For 40 years, Sears Island has been a battleground for environmentalists and industrialists. The 941-acre state-owned island still bears the marks of those battles, such as the wide paved road that leads to the site of a planned container ship port. But most of it remains a rich and varied example of the Maine coast.
The state’s development efforts made the island accessible — a mile-long causeway links it to the mainland just off Route 1 in Searsport. The causeway provides parking for those who want to hike on or around the island.
On a first visit, walk the paved road that curves westerly to the jetty where the container port was to be built. You can then follow the shore south.
Or you can start on the paved road and then take the old gravel road that forks to the left, continuing due south down the spine of the island. It is lined with old stone walls and passes old pasture land, evidence of the farms that once operated on the island. The road ends at the communications tower; a path leads to a bank where you can scramble down to the shore.
For a 5-mile walk along the shore, climb down the causeway and head east. But check the tide chart first. Two hours either side of high tide means you won’t be able to pass the cliffs that line part of the eastern shore without getting wet.

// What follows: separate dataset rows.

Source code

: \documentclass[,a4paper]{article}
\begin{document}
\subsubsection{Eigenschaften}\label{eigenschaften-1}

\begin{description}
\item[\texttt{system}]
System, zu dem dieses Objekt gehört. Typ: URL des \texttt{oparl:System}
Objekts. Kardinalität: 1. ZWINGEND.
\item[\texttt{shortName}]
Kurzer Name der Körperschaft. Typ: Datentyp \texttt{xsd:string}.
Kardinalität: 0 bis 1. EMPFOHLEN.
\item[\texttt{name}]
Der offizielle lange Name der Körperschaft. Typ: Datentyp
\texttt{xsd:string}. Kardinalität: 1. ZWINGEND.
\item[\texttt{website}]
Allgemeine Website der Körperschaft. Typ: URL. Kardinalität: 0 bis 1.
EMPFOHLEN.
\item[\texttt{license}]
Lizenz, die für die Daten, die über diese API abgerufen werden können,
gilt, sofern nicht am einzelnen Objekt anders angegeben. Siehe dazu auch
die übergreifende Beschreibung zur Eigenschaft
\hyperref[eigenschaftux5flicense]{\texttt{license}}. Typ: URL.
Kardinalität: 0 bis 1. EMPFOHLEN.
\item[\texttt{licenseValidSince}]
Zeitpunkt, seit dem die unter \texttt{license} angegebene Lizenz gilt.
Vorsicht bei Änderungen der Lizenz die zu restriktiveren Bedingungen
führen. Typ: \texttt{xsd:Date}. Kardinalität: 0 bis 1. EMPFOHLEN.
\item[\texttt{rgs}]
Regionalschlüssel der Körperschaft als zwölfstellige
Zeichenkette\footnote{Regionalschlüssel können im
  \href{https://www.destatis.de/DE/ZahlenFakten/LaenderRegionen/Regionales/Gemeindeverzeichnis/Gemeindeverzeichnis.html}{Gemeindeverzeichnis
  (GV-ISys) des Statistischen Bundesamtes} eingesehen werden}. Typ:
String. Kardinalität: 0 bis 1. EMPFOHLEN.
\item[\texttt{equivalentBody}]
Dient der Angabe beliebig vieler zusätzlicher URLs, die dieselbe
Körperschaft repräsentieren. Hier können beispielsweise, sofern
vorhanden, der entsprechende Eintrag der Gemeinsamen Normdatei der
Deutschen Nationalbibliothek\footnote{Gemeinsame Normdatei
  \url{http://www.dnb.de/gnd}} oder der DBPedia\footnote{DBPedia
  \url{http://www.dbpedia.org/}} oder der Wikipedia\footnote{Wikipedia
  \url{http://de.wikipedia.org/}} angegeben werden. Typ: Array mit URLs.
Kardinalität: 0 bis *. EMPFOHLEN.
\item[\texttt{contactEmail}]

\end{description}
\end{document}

The nature of the shore and the views keep changing as you circumnavigate the island.
It’s best to return by the jetty and paved road, rather than continue along the shore, unless you’re prepared to wade across an estuary.
Getting there: From the south take Route 1 north from Belfast to Searsport. North of town look for the Sears Island Road on the right. Follow it to the end. From the north take Route 1 south of Stockton Springs. South of town look for the Sears Island road on your left.